The mainland is an important and fast-growing market for Mazda Motor Corp., which sold more than 70,000 cars in China during the first six months of this year, a 54% increase over the same period last year, said Craig von Essen, head of the auto company’s corporate communications and liaison division in Tokyo. “Mazda has increased its investment over the past 12 to 18 months. China is a country experiencing significant growth and Mazda considers it a good strategic business decision to invest there."

Mazda isn’t the only Japanese car company pinning its hopes on China. Tokyo resident Chris Beaumont, president-CEO, Japan for Grey Global Group, believes Toyota Motor Corp.’s real reason for launching Lexus in Japan last summer was a desire “to beef up its portfolio in the luxury category here because they want to own a global luxury brand--and you can’t be global in the auto industry unless you’re in Japan--so Lexus will perform better in China.”

Trade ties
China overtook the U.S. as Japan's largest trading partner in 2004, and trade volume between the two countries will top $200 billion this year, according to the Japanese Council for the Promotion of International Trade. The nature of the relationship has changed as well, with Japanese eyeing China less as a cheap manufacturing base and more as a consumer market with awesome potential that can help lift Japan’s economy out of a lengthy recession.

“Don’t kid yourself about the importance of China for Japan. There is no question about whether a lot of the positive economic activity in Japan is due to China," said Hong Kong-based Craig Briggs, managing director, Asia for French brand consultancy Desgrippes-Gobe Group, who lived in Tokyo until earlier this year.

A growing middle class in mainland China can afford Japanese brands, perceived as more innovative and high-quality than local products, “plus there is a real hunger by Chinese to catch on to the glamor of Tokyo,” said Alejandro Lopez, president of Beacon, a joint venture between Dentsu and Leo Burnett in Japan.

Beacon, for example, has helped soft drink marketers in China with strategic marketing input based on its knowledge of Japan’s innovative drinks industry, and Wieden+Kennedy helps Sharp market its high-end Aquos plasma TV range in China.

Rising Dentsu
Ad agencies “increasingly are asked by clients to help them with marketing strategies for China,” said Mark Blair, Ogilvy‘s Tokyo-based president, Japan, “to help them understand local conditions and make new products that are right for China.”

As in Japan, Dentsu is the biggest competitor for Japanese clients the multinational agencies face in China.. Much to its dismay, Japan’s advertising agency giant Dentsu has not succeeded in building a strong global network, but is determined to dominate the Chinese market the way it does in Japan.
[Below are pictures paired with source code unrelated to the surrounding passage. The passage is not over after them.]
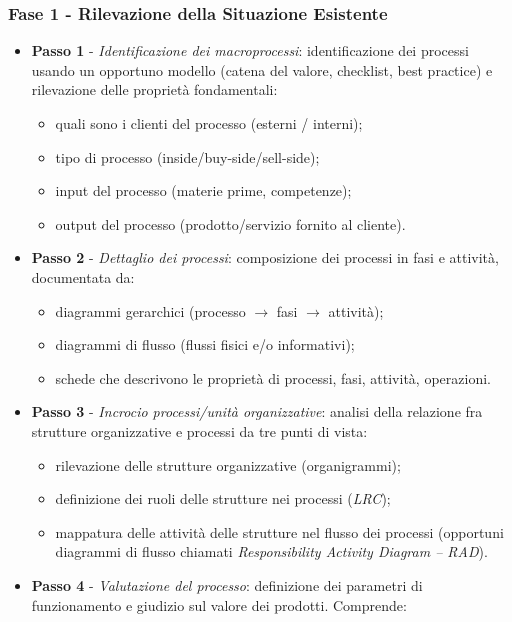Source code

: \documentclass[a4paper, notitlepage, 9pt]{extreport}
\begin{document}
\subsubsection*{Fase 1 - Rilevazione della Situazione Esistente}
\begin{itemize}
	\item \textbf{Passo 1} - \textit{Identificazione dei
	macroprocessi}: identificazione dei processi usando un opportuno modello (catena del valore, checklist, best practice) e rilevazione delle proprietà fondamentali:
	\begin{itemize}
		\item quali sono i clienti del processo (esterni / interni);
		\item tipo di processo (inside/buy-side/sell-side);
		\item input del processo (materie prime, competenze);
		\item output del processo (prodotto/servizio fornito al cliente).
	\end{itemize}
	\item \textbf{Passo 2} - \textit{Dettaglio dei processi}: composizione dei processi in fasi e attività,
	documentata da:
	\begin{itemize}
		\item diagrammi gerarchici (processo $\rightarrow$ fasi $\rightarrow$ attività);
		\item diagrammi di flusso (flussi fisici e/o informativi);
		\item schede che descrivono le proprietà di processi, fasi, attività, operazioni.
	\end{itemize}
	\item \textbf{Passo 3} - \textit{Incrocio processi/unità
		organizzative}: analisi della relazione fra strutture organizzative e processi da tre punti di vista:
	\begin{itemize}
		\item rilevazione delle strutture organizzative (organigrammi);
		\item definizione dei ruoli delle strutture nei processi (\textit{LRC});
		\item mappatura delle attività delle strutture nel flusso dei processi (opportuni diagrammi di flusso chiamati \textit{Responsibility Activity Diagram – RAD}).
	\end{itemize}
	\item \textbf{Passo 4} - \textit{Valutazione del processo}: definizione dei parametri di funzionamento e giudizio sul valore dei prodotti. Comprende:

\end{itemize}
\end{document}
While Dentsu cannot own Chinese TV stations outright, the way it owns much of Japan’s airwaves, it has aggressively forged alliances with production companies like Shanghai Media Group to create branded content opportunities. Dentsu’s deep pockets also mean it can operate indefinitely with lower margins than Western agencies owned by holding companies with strict revenue targets like WPP Group. Dentsu now operates one of the largest agencies in Beijing.

Opportunity...or threat?
While Japanese companies largely see the mainland as an opportunity, they are aware that China, likely to overtake Japan as the world’s second largest ad market within the next ten years, is also a potential threat.

Just as Korean brands like Samsung and LG now rival Japanese brands in the eyes of global consumers, Chinese manufacturers like TCL and Lenovo are putting into action ambitious global expansion plans that could further dent venerable Japanese brands like Sony.

Japanese companies are also thinking more about Asia’s other one billion plus population, India, to “spread their bet,” said Dave McCaughan, SVP & director of strategic planning for McCann Erickson Worldwide in Tokyo. “They want to take advantage of China and be part of the marketplace, but they don’t want to be dependent on it.”

Even when China overtakes Japan as an ad market, added Mr. McCaughan, “it will still be the No. 3 player in the world for a long time, because no one else will get near Japan in the next 20 years. Japan’s economy is still very big.”